We excelled in our grades, and when we graduated, my brother went to Bronx High School of Science and I went to Brooklyn Technical High School. Our parents had also wanted us to learn music, so my brother and I took piano lessons at the Third Street Music School in Manhattan. As a result we had also been accepted at the High School for the Performing Arts and also the High School of Music and Art, very difficult schools to get into. I absolutely loved Brooklyn Tech though—great sports, and again I excelled in my grades. It was a huge school—something like seven thousand people—and it was intense; very, very rigorous; and competitive in academics and in sports. A lot of top people come from that school, and a survey showed 80 percent to 85 percent of its graduates are very successful. The trek for Andre was up to an hour and forty-five minutes each way on the train, so he figured, Why don't I just go to Brooklyn Tech? The fact that Bronx High School of Science no longer had a football team, and he wanted to play football, was another reason. He transferred in his junior year.
Andre and I both graduated with a Regents diploma in June of 1982 in a class of fifteen hundred. At around that time we left Brooklyn—my mother had gotten mugged for the third time, and she said, “That's it, I need to get out of here,” and decided to move to Freeport, Long Island. We were used to the concrete jungle, and we moved to grass, prim suburbs, and the whole nine yards.

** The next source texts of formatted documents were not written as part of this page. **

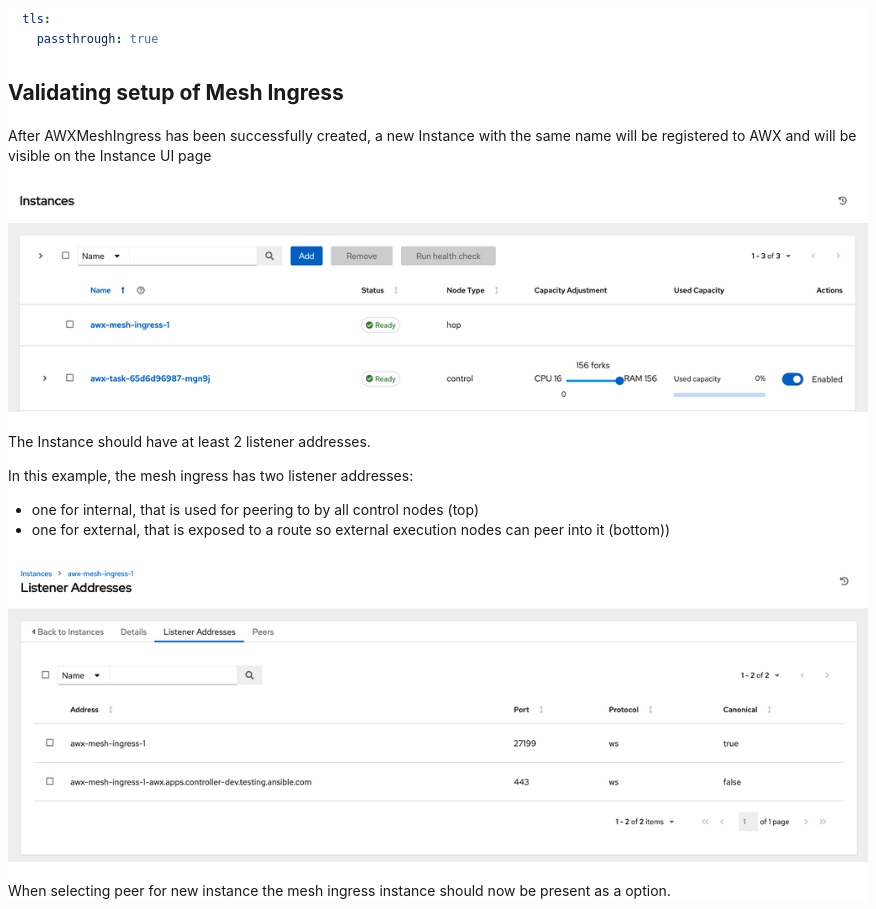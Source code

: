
```yaml
  tls:
    passthrough: true
```

## Validating setup of Mesh Ingress

After AWXMeshIngress has been successfully created, a new Instance with the same name will be registered to AWX and will be visible on the Instance UI page

![mesh ingress instance on AWX UI](mesh-ingress-instance-on-awx-ui.png)

The Instance should have at least 2 listener addresses.

In this example, the mesh ingress has two listener addresses:

- one for internal, that is used for peering to by all control nodes (top)
- one for external, that is exposed to a route so external execution nodes can peer into it (bottom))

![mesh ingress instance listener address on awx ui](mesh-ingress-instance-listener-address-on-awx-ui.png)

When selecting peer for new instance the mesh ingress instance should now be present as a option.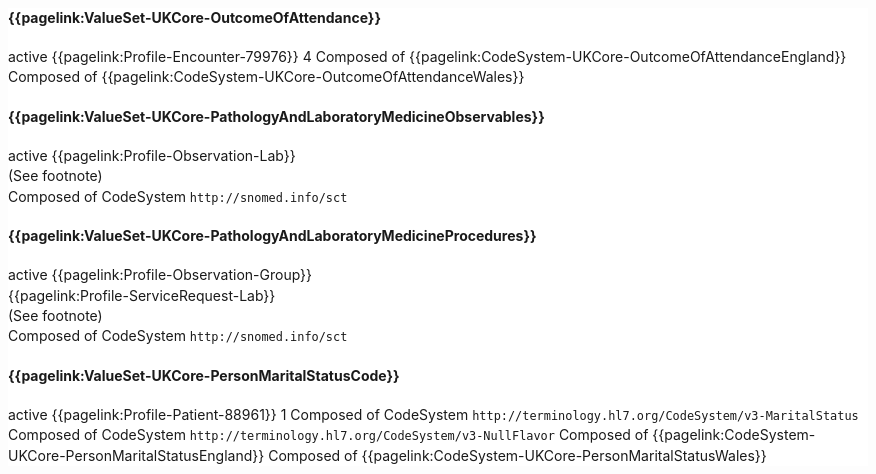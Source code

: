 <tr>
<td><h4>{{pagelink:ValueSet-UKCore-OutcomeOfAttendance}}</h4></td>
<td>active</td>
<td>{{pagelink:Profile-Encounter-79976}}</td>
<td>4</td>
</tr>
<tr>
<td colspan="4">Composed of {{pagelink:CodeSystem-UKCore-OutcomeOfAttendanceEngland}}</td>
</tr>
<tr>
<td colspan="4">Composed of {{pagelink:CodeSystem-UKCore-OutcomeOfAttendanceWales}}</td>
</tr>
<tr>
<td colspan="4"  class="override"></td>
</tr>

<tr>
<td><h4>{{pagelink:ValueSet-UKCore-PathologyAndLaboratoryMedicineObservables}}</h4></td>
<td>active</td>
<td>{{pagelink:Profile-Observation-Lab}}</td>
<td><div markdown="span" class="alert alert-info"><i class="fa fa-asterisk"></i><i class="fa fa-asterisk"></i> (See footnote)</div></td>
</tr>
<tr>
<td colspan="4">Composed of CodeSystem <code>http://snomed.info/sct</code></td>
</tr>
<tr>
<td colspan="4"  class="override"></td>
</tr>

<tr>
<td><h4>{{pagelink:ValueSet-UKCore-PathologyAndLaboratoryMedicineProcedures}}</h4></td>
<td>active</td>
<td>{{pagelink:Profile-Observation-Group}}<br>
{{pagelink:Profile-ServiceRequest-Lab}}</td>
<td><div markdown="span" class="alert alert-info"><i class="fa fa-asterisk"></i><i class="fa fa-asterisk"></i> (See footnote)</div></td>
</tr>
<tr>
<td colspan="4">Composed of CodeSystem <code>http://snomed.info/sct</code></td>
</tr>
<tr>
<td colspan="4"  class="override"></td>
</tr>

<tr>
<td><h4>{{pagelink:ValueSet-UKCore-PersonMaritalStatusCode}}</h4></td>
<td>active</td>
<td>{{pagelink:Profile-Patient-88961}}</td>
<td>1</td>
</tr>
<tr>
<tr>
<td colspan="5">Composed of CodeSystem <code>http://terminology.hl7.org/CodeSystem/v3-MaritalStatus</code></td>
</tr>
<tr>
<td colspan="5">Composed of CodeSystem <code>http://terminology.hl7.org/CodeSystem/v3-NullFlavor</code></td>
</tr>
<tr>
<td colspan="4">Composed of {{pagelink:CodeSystem-UKCore-PersonMaritalStatusEngland}}</td>
</tr>
<tr>
<td colspan="4">Composed of {{pagelink:CodeSystem-UKCore-PersonMaritalStatusWales}}</td>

Although I got into American University in Washington, D.C., my parents didn't have the money to send me, and I didn't have a scholarship. So I had to pass on that. Andre and I went to New York Institute of Technology in Westbury, Long Island. My brother then went to community college in Medford. I stayed for one year, paying for school myself and studying architecture, but then stopped going and started working. New York Institute of Technology was very expensive, but I was making then more than enough money to get student loans—you have to make a minimum amount of salary to get educational assistance. I decided to go to the State University of New York at Westbury. I have ninety credits, and as soon as I get promoted to lieutenant I will go to John Jay College of Criminal Justice to finish up my degree. To be a fire marshal you need at least forty credits. For lieutenant you need at least sixty. To be a battalion chief you need a bachelor's degree. The Fire Department will pay for these promotion credits with grants. From Medford, Andre then went to SUNY Westbury and was in the process of finishing up when the tragedy happened.
In 1987, when we were living in Freeport, we both became volunteer firefighters, and were both gung ho about it. We just loved firefighting. We got our EMT certifications. I got an AEMT [Advanced Emergency Medical Technician] certification, which is one level below paramedic, and Andre ended up getting the paramedic certification. We took the FDNY test together, and I got a 98.6 on the written part, but missed 100 on the physical by three seconds. Andre got 100 on the physical, but he got 96 on the written, so when they averaged out the scores, his was three tenths of a point higher than mine. So Andre was appointed to the job in January 1994, and I got on in July in 1994—just six months apart.
We had no hooks, no “rabbis,” to get us the choice assignments in the busy companies. He went to Engine 297 for about three years, but in the FDNY you can use your knowledge as your rabbi, and because Andre was a paramedic and not just an EMT, he asked to go to the busiest EMS engine in Brooklyn, 257. It is a big deal to be a paramedic, and the guys respected him because he knew his shit, pardon my language.